This is what drives me mad. This is such a violation of every principle of
good hospitality. By delegating responsibility for one's safety away from
oneself to the responsibility of the purveyors (or overseers) of the mode of
transportation, we all end up being treated as threats until proven otherwise.

It is such a tenuous balance. Excessive restriction of the conditions under
which hospitality is granted leads to a breakdown of social reciprocity,
intensification of in-group mentality, and alienation of the outsider. This
stratifies and jeopardizes the ability of these myriad in-groups to coexist
and transact peaceably, detracting from the possibility of maintaining any
semblance of a national/international unity, or at least peaceful polity.

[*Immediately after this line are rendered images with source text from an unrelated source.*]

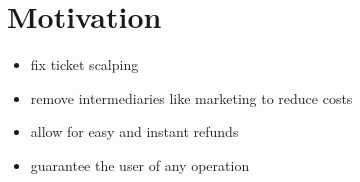 \section{Motivation}

 {\color{red}
  \begin{itemize}
      \item fix ticket scalping
      \item remove intermediaries like marketing to reduce costs
      \item allow for easy and instant refunds
      \item guarantee the user of any operation
  \end{itemize}
 } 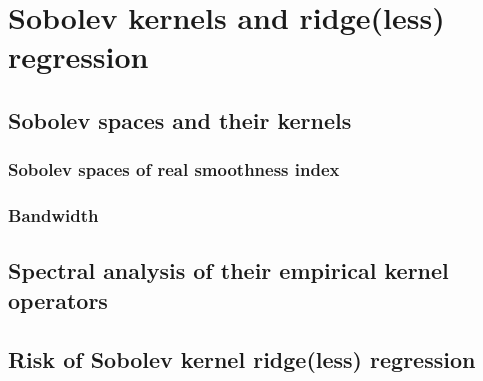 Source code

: \chapter{Sobolev kernels and ridge(less) regression}

\section{Sobolev spaces and their kernels}
\subsection{Sobolev spaces of real smoothness index}
\subsection{Bandwidth}

\section{Spectral analysis of their empirical kernel operators}

\section{Risk of Sobolev kernel ridge(less) regression} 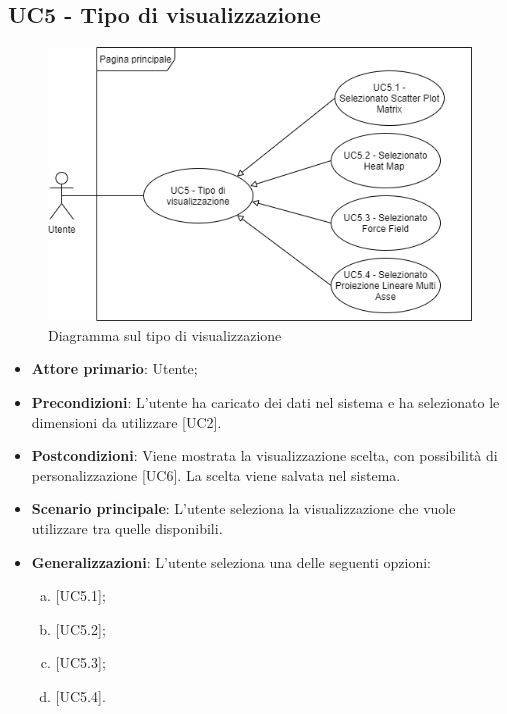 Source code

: \subsection{UC5 - Tipo di visualizzazione}
\begin{figure}[!htb]
\includegraphics[width=\linewidth]{Section/Images/UC5.png}
\centering
\caption{Diagramma sul tipo di visualizzazione}
\end{figure}

\begin{itemize}
	\item \textbf{Attore primario}: Utente;
	\item \textbf{Precondizioni}: L'utente ha caricato dei dati nel sistema e ha selezionato le dimensioni da utilizzare [UC2].
	\item \textbf{Postcondizioni}: Viene mostrata la visualizzazione scelta, con possibilità di personalizzazione [UC6]. La scelta viene salvata nel sistema.
	\item \textbf{Scenario principale}: L'utente seleziona la visualizzazione che vuole utilizzare tra quelle disponibili.
	\item \textbf{Generalizzazioni}: L'utente seleziona una delle seguenti opzioni:
		\begin{enumerate}[(a)]
			\item {} [UC5.1];
			\item {} [UC5.2];
			\item {} [UC5.3];
			\item {} [UC5.4].
		\end{enumerate}

\end{itemize} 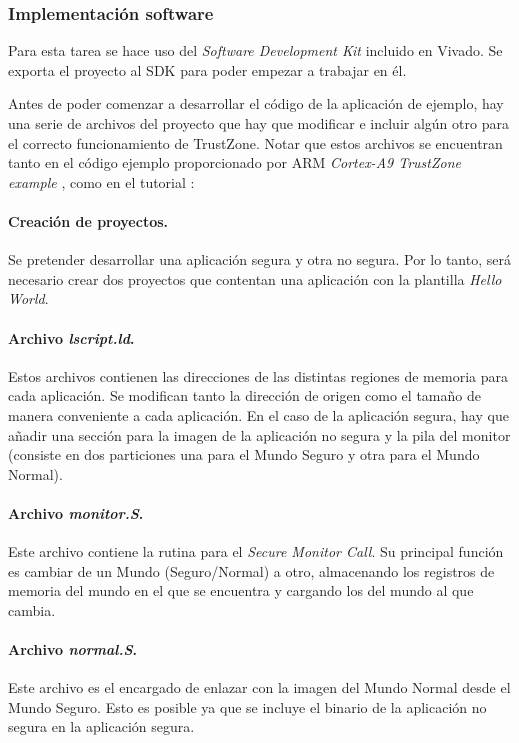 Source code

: \subsubsection{Implementación software}
Para esta tarea se hace uso del \textit{Software Development Kit} incluido en Vivado. Se exporta el proyecto al SDK para poder empezar a trabajar en él. \newline

Antes de poder comenzar a desarrollar el código de la aplicación de ejemplo, hay una serie de archivos del proyecto que hay que modificar e incluir algún otro para el correcto funcionamiento de TrustZone. Notar que estos archivos se encuentran tanto en el código ejemplo proporcionado por ARM \textit{Cortex-A9 TrustZone example} \cite{armexample}, como en el tutorial \cite{vivadotutorial}: \newline

\paragraph{Creación de proyectos.} Se pretender desarrollar una aplicación segura y otra no segura. Por lo tanto, será necesario crear dos proyectos que contentan una aplicación con la plantilla \textit{Hello World}.

\paragraph{Archivo \textit{lscript.ld}.} Estos archivos contienen las direcciones de las distintas regiones de memoria para cada aplicación. Se modifican tanto la dirección de origen como el tamaño de manera conveniente a cada aplicación. En el caso de la aplicación segura, hay que añadir una sección para la imagen de la aplicación no segura y la pila del monitor (consiste en dos particiones una para el Mundo Seguro y otra para el Mundo Normal).

\paragraph{Archivo \textit{monitor.S}.} Este archivo contiene la rutina para el \textit{Secure Monitor Call}. Su principal función es cambiar de un Mundo (Seguro/Normal) a otro, almacenando los registros de memoria del mundo en el que se encuentra y cargando los del mundo al que cambia.

\paragraph{Archivo \textit{normal.S}.} Este archivo es el encargado de enlazar con la imagen del Mundo Normal desde el Mundo Seguro. Esto es posible ya que se incluye el binario de la aplicación no segura en la aplicación segura.


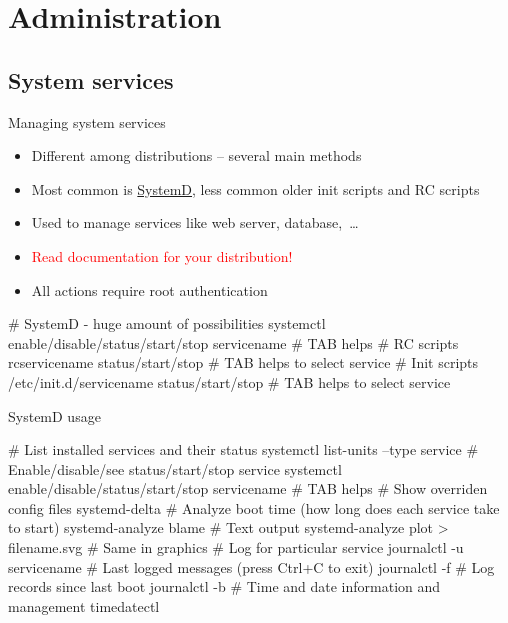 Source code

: \documentclass[compress, ucs, xelatex, 11pt, xcolor=svgnames,
  hyperref={
    bookmarks=true,
    unicode=true,
    colorlinks=true,
    pdftitle={Linux, command line and MetaCentrum},
    plainpages=false,
    pdfauthor={Vojtech Zeisek},
    pdfsubject={Course about use of Linux command line, writing shell scripts and using MetaCentrum of CESNET},
    pdfcreator={XeLaTeX},
    pdfkeywords={Linux, GNU, BASH, shell, command line, MetaCentrum},
    linkcolor=DarkRed,
    anchorcolor=DarkBlue,
    citecolor=Indigo,
    filecolor=NavyBlue,
    menucolor=DarkMagenta,
    urlcolor=DarkBlue,
    pdftex},
  url={hyphens, lowtilde} %
  ]{beamer}
\renewcommand{\alert}[1]{\textcolor{red}{#1}}
\begin{document}
\section{Administration}


\subsection{System services}

\begin{frame}[fragile]{Managing system services}
\begin{itemize}
  \item Different among distributions -- several main methods
  \item Most common is \href{https://wiki.freedesktop.org/www/Software/systemd/}{SystemD}, less common older init scripts and RC scripts
  \item Used to manage services like web server, database,~\ldots
  \item \alert{Read documentation for your distribution!}
  \item All actions require root authentication
\end{itemize}
  \begin{bashcode}
    # SystemD - huge amount of possibilities
    systemctl enable/disable/status/start/stop servicename # TAB helps
    # RC scripts
    rcservicename status/start/stop # TAB helps to select service
    # Init scripts
    /etc/init.d/servicename status/start/stop # TAB helps to select service
  \end{bashcode}
\end{frame}

\begin{frame}[fragile]{SystemD usage}
  \begin{bashcode}
    # List installed services and their status
    systemctl list-units --type service
    # Enable/disable/see status/start/stop service
    systemctl enable/disable/status/start/stop servicename # TAB helps
    # Show overriden config files
    systemd-delta
    # Analyze boot time (how long does each service take to start)
    systemd-analyze blame # Text output
    systemd-analyze plot > filename.svg # Same in graphics
    # Log for particular service
    journalctl -u servicename
    # Last logged messages (press Ctrl+C to exit)
    journalctl -f
    # Log records since last boot
    journalctl -b
    # Time and date information and management
    timedatectl
  \end{bashcode}
\end{frame}
\end{document}
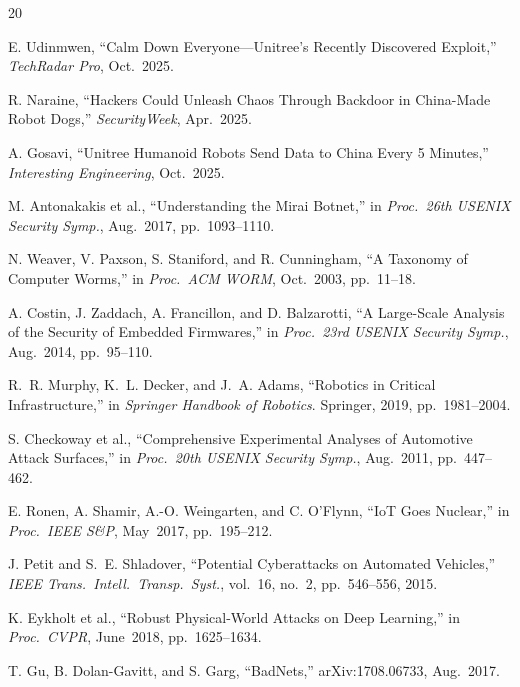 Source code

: \documentclass[journal]{IEEEtran}
\begin{document}

\begin{thebibliography}{20}

E. Udinmwen, ``Calm Down Everyone---Unitree's Recently Discovered Exploit,'' \textit{TechRadar Pro}, Oct.~2025.

R. Naraine, ``Hackers Could Unleash Chaos Through Backdoor in China-Made Robot Dogs,'' \textit{SecurityWeek}, Apr.~2025.

A. Gosavi, ``Unitree Humanoid Robots Send Data to China Every 5 Minutes,'' \textit{Interesting Engineering}, Oct.~2025.

M. Antonakakis et al., ``Understanding the Mirai Botnet,'' in \textit{Proc.\ 26th USENIX Security Symp.}, Aug.~2017, pp.~1093--1110.

N. Weaver, V. Paxson, S. Staniford, and R. Cunningham, ``A Taxonomy of Computer Worms,'' in \textit{Proc.\ ACM WORM}, Oct.~2003, pp.~11--18.

A. Costin, J. Zaddach, A. Francillon, and D. Balzarotti, ``A Large-Scale Analysis of the Security of Embedded Firmwares,'' in \textit{Proc.\ 23rd USENIX Security Symp.}, Aug.~2014, pp.~95--110.

R.~R. Murphy, K.~L. Decker, and J.~A. Adams, ``Robotics in Critical Infrastructure,'' in \textit{Springer Handbook of Robotics}. Springer, 2019, pp.~1981--2004.

S. Checkoway et al., ``Comprehensive Experimental Analyses of Automotive Attack Surfaces,'' in \textit{Proc.\ 20th USENIX Security Symp.}, Aug.~2011, pp.~447--462.

E. Ronen, A. Shamir, A.-O. Weingarten, and C. O'Flynn, ``IoT Goes Nuclear,'' in \textit{Proc.\ IEEE S\&P}, May~2017, pp.~195--212.

J. Petit and S.~E. Shladover, ``Potential Cyberattacks on Automated Vehicles,'' \textit{IEEE Trans.\ Intell.\ Transp.\ Syst.}, vol.~16, no.~2, pp.~546--556, 2015.

K. Eykholt et al., ``Robust Physical-World Attacks on Deep Learning,'' in \textit{Proc.\ CVPR}, June~2018, pp.~1625--1634.

T. Gu, B. Dolan-Gavitt, and S. Garg, ``BadNets,'' arXiv:1708.06733, Aug.~2017.


\end{thebibliography}
\end{document}
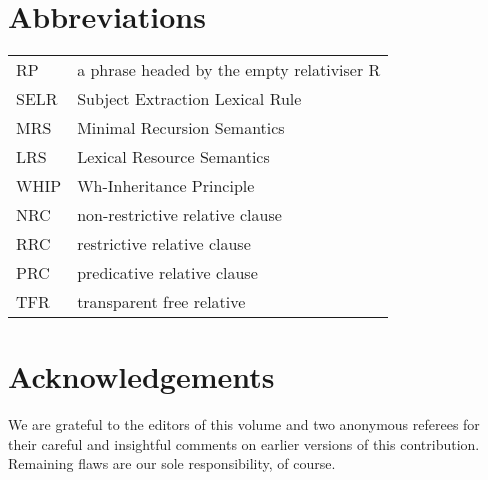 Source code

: \documentclass[output=paper
 	        ,biblatex
                ,babelshorthands
                ,newtxmath
                ,draftmode
                ,colorlinks, citecolor=brown
]{langscibook}
\begin{document}

\section*{Abbreviations}

\begin{tabularx}{.99\textwidth}{@{}lX}
RP & a phrase headed by the empty relativiser R\\
SELR & Subject Extraction Lexical Rule         \\            
MRS & Minimal Recursion Semantics              \\            
LRS & Lexical Resource Semantics               \\            
WHIP &  Wh-Inheritance Principle                \\             
NRC & non-restrictive relative clause           \\             
RRC & restrictive relative clause               \\             
PRC & predicative relative clause               \\             
TFR & transparent free relative                 \\             
\end{tabularx}





\section*{Acknowledgements}
We are grateful to the editors of this volume and two anonymous referees for their careful
and insightful comments on earlier versions of this contribution. Remaining flaws are our
sole responsibility, of course.


{\sloppy 
\printbibliography[heading=subbibliography,notkeyword=this] 
}
\end{document}
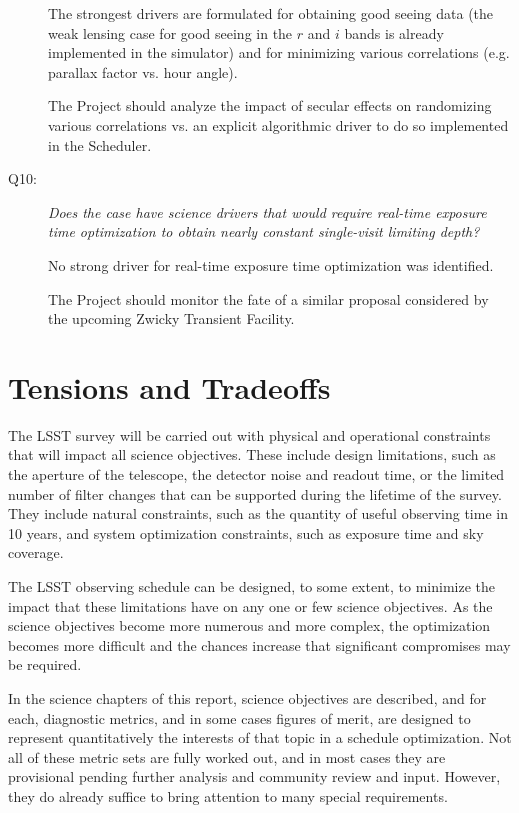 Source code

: \begin{description}
The strongest drivers are formulated for obtaining good seeing data (the
weak lensing case for good seeing in the $r$ and $i$ bands is already
implemented in the simulator) and for minimizing various correlations
(e.g. parallax factor vs. hour angle).

The Project should analyze the impact of secular effects on randomizing
various correlations vs. an explicit algorithmic driver to do so
implemented in the Scheduler.


\item[Q10:] {\it Does the case have science drivers that would require
real-time exposure time optimization to obtain nearly constant
single-visit limiting depth?}

No strong driver for real-time exposure time optimization was
identified.

The Project should monitor the fate of a similar proposal considered by
the upcoming Zwicky Transient Facility.

\end{description}



\section{Tensions and Tradeoffs}


The LSST survey will be carried out with physical and operational
constraints that will impact all science objectives.  These include
design limitations, such as the aperture of the telescope, the detector
noise and readout time, or the limited number of filter changes that
can be supported during the lifetime of the survey.  They include
natural constraints, such as the quantity of useful observing time
in 10 years, and system optimization constraints, such as
exposure time and sky coverage.

The LSST observing schedule can be designed, to some extent, to minimize
the impact that these limitations have on any one or few science
objectives. As the science objectives become more numerous and more
complex, the optimization becomes more difficult and the chances
increase that significant compromises may be required.

In the science chapters of this report, science objectives are
described, and for each, diagnostic metrics, and in some cases figures
of merit, are designed to represent quantitatively the interests of that
topic in a schedule optimization.  Not all of these metric sets are
fully worked out, and in most cases they are provisional pending further
analysis and community review and input.  However, they do already
suffice to bring attention to many special requirements.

It's diplomacy, in essence, at smaller and more localized scales. Most
societies have carveouts for providing for the need of the outsider, because
tit-for-tat is such an easy state of affairs to end up in. Mind, the tit-for-
tat part is implicit, not explicit, as most text on hospitality emphasizes the
duty of the host to care without concern for [individual] reciprocity.
Collectively speaking however, the way one culture recieves another does have
an impact on overall relations between polities.

I just wish there was greater emphasis placed on this. I get it, lofty ideals
tend to be the first to get binned, but sometimes the ideal is worth
tolerating a greater degree of perceived immediate risk in order to facilitate
a much larger payoff in terms of unity of action across non-emphasized in-
groups.

Sometimes it's the difference between all travelers looking at and being
suspicious of each other in transit, perpetuating macro-level conflict into
every strata of everyday life, and a group of strangers coming together, and
momentarily sharing the unique opportunity of traveling together, and being
able to freely exchange in an environment of goodwill and camaraderie, and to
be assured of unity of action through dissolution of fear at having to react
to defuse violence on behalf of the traveling group.

Dissolution of macro-scale tension must begin at the bottom Of the social
pyramid. Trying to work from the top down is a fool's errand.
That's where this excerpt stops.